109 :No.29 空想 3/4 ◇M0e2269Ahs:07/11/25 23:36:55 ID:X9t4Q6j+
「しかし、せっかくAさんの隣になることができたというのに、私は積極的に彼女と会話しようとはしませんでした。おそらく、恥ずかしかった
のでしょう。女の子と会話するという、たったそれだけのことが。ですから、私とAさんは特に仲を深めることはありませんでした。今、思えば
もう少し。少しだけでいいから、彼女と会話してみたかったとも思います。
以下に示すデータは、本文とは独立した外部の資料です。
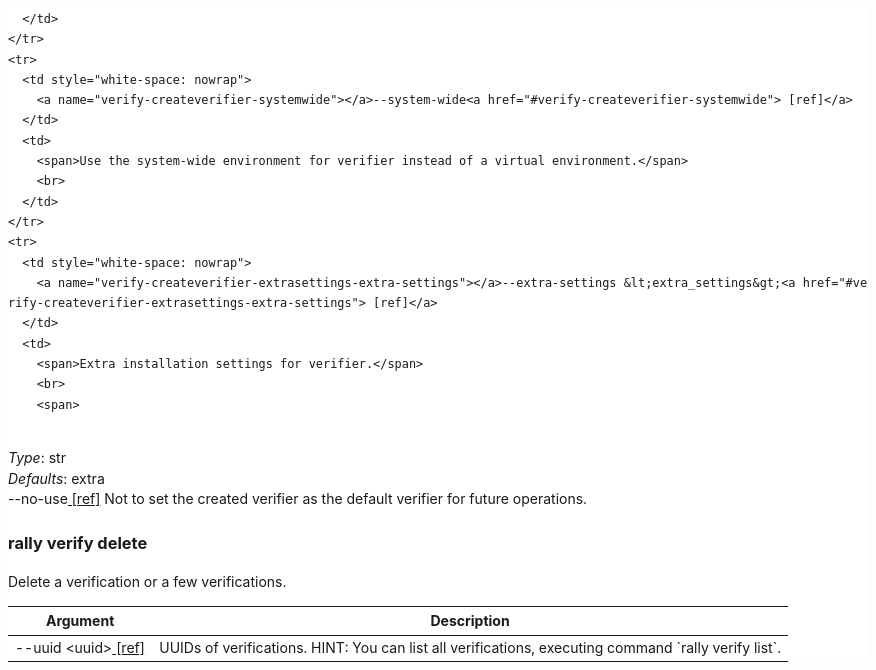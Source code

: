       </td>
    </tr>
    <tr>
      <td style="white-space: nowrap">
        <a name="verify-createverifier-systemwide"></a>--system-wide<a href="#verify-createverifier-systemwide"> [ref]</a>
      </td>
      <td>
        <span>Use the system-wide environment for verifier instead of a virtual environment.</span>
        <br>
      </td>
    </tr>
    <tr>
      <td style="white-space: nowrap">
        <a name="verify-createverifier-extrasettings-extra-settings"></a>--extra-settings &lt;extra_settings&gt;<a href="#verify-createverifier-extrasettings-extra-settings"> [ref]</a>
      </td>
      <td>
        <span>Extra installation settings for verifier.</span>
        <br>
        <span>
</span>
        <br>
        <span><i>Type</i>: str</span>
        <br>
        <span><i>Defaults</i>: extra</span>
        <br>
      </td>
    </tr>
    <tr>
      <td style="white-space: nowrap">
        <a name="verify-createverifier-nouse"></a>--no-use<a href="#verify-createverifier-nouse"> [ref]</a>
      </td>
      <td>
        <span>Not to set the created verifier as the default verifier for future operations.</span>
        <br>
      </td>
    </tr>
  </tbody>
</table>


### rally verify delete

Delete a verification or a few verifications.

<table>
  <thead>
    <tr>
      <th>Argument</th>
      <th>Description</th>
    </tr>
  </thead>
  <tbody>
    <tr>
      <td style="white-space: nowrap">
        <a name="verify-delete-uuid-uuid"></a>--uuid &lt;uuid&gt;<a href="#verify-delete-uuid-uuid"> [ref]</a>
      </td>
      <td>
        <span>UUIDs of verifications. HINT: You can list all verifications, executing command `rally verify list`.</span>
        <br>
        <span>
</span>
まあ、そのおかげで、私の上履はあるべき所に収まるようになった
ので、あれでよかったと言えばよかったのかもしれませんが」
 残念なことに落書きは消えませんでしたが、と付け加えて、男はくすくすと笑った。僕はココアを飲んだ。
「そうして、私とAさんの関係が何も進展しないまま、席替えの日を迎えることになりました。何にも進展はなかったとは言え、彼女の隣にいる
だけで嬉しかったものですから、その日迎えた席替えというのは、まるで恋人との永遠の別れのようにも感じられました。失って初めて気づく、
とは言いますが、まさにそのような感じで、私は密かにAさんとの別れを惜しみました。その時、でした。Aさんが私に話かけてくれたのです。
きっと、それは初めてのことだったと思います。Aさんは言いました。『私は、人を動物に喩えることが好きなの』と。私は、なんと高尚な趣味
なのだろうと思いました。とても女の子らしく、そして可愛らしい、何よりAさんらしく素晴らしい趣味だと、即座に思ったのです。Aさんは
言いました。『貴方を動物に喩えると、アライグマなのです』と。判断に困りました。ですから、言ったのです。『それは、喜んでもいいので
しょうか』。Aさんは『もちろんですわ。私の中では、アライグマは、位の高い動物なのです』と言ってくれました。嬉しかったです。それは、
もう。有頂天になりました。ですから、残念なことに、何故私がアライグマで、何故Aさんの中ではアライグマは位が高いとされているのか。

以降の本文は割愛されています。